Available records: Begin

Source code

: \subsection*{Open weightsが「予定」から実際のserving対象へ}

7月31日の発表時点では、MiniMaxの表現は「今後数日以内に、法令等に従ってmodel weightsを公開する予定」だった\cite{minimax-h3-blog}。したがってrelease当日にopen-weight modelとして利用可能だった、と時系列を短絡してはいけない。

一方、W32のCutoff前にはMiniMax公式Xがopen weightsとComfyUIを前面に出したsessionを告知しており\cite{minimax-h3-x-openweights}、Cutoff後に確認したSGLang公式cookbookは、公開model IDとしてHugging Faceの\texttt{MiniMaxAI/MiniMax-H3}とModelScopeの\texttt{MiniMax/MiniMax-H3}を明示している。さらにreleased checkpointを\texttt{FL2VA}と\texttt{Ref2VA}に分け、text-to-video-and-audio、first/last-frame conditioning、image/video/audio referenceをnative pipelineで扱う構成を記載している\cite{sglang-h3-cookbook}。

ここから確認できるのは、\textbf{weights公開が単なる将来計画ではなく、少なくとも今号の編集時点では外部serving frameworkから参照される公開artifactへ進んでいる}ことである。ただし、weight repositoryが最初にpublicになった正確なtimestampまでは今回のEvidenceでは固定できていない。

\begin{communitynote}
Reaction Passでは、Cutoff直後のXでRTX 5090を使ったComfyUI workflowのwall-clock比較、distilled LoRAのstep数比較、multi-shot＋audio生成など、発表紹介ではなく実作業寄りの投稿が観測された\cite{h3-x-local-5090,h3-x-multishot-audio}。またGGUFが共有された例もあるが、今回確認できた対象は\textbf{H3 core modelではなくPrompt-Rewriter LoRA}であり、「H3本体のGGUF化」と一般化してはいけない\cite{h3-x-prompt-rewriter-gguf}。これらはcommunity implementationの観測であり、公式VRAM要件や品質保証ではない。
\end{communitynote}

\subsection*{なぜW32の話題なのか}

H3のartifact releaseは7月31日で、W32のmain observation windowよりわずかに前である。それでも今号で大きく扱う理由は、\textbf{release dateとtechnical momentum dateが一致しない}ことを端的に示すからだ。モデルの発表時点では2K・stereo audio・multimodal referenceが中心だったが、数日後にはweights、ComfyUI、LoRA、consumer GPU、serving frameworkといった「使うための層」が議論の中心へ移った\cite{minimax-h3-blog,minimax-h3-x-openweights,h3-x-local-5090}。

Available records: End

**What you should do:** Report each line above that includes the string "minimax".

**Reply to the task:**
7月31日の発表時点では、MiniMaxの表現は「今後数日以内に、法令等に従ってmodel weightsを公開する予定」だった\cite{minimax-h3-blog}。したがってrelease当日にopen-weight modelとして利用可能だった、と時系列を短絡してはいけない。
一方、W32のCutoff前にはMiniMax公式Xがopen weightsとComfyUIを前面に出したsessionを告知しており\cite{minimax-h3-x-openweights}、Cutoff後に確認したSGLang公式cookbookは、公開model IDとしてHugging Faceの\texttt{MiniMaxAI/MiniMax-H3}とModelScopeの\texttt{MiniMax/MiniMax-H3}を明示している。さらにreleased checkpointを\texttt{FL2VA}と\texttt{Ref2VA}に分け、text-to-video-and-audio、first/last-frame conditioning、image/video/audio referenceをnative pipelineで扱う構成を記載している\cite{sglang-h3-cookbook}。
H3のartifact releaseは7月31日で、W32のmain observation windowよりわずかに前である。それでも今号で大きく扱う理由は、\textbf{release dateとtechnical momentum dateが一致しない}ことを端的に示すからだ。モデルの発表時点では2K・stereo audio・multimodal referenceが中心だったが、数日後にはweights、ComfyUI、LoRA、consumer GPU、serving frameworkといった「使うための層」が議論の中心へ移った\cite{minimax-h3-blog,minimax-h3-x-openweights,h3-x-local-5090}。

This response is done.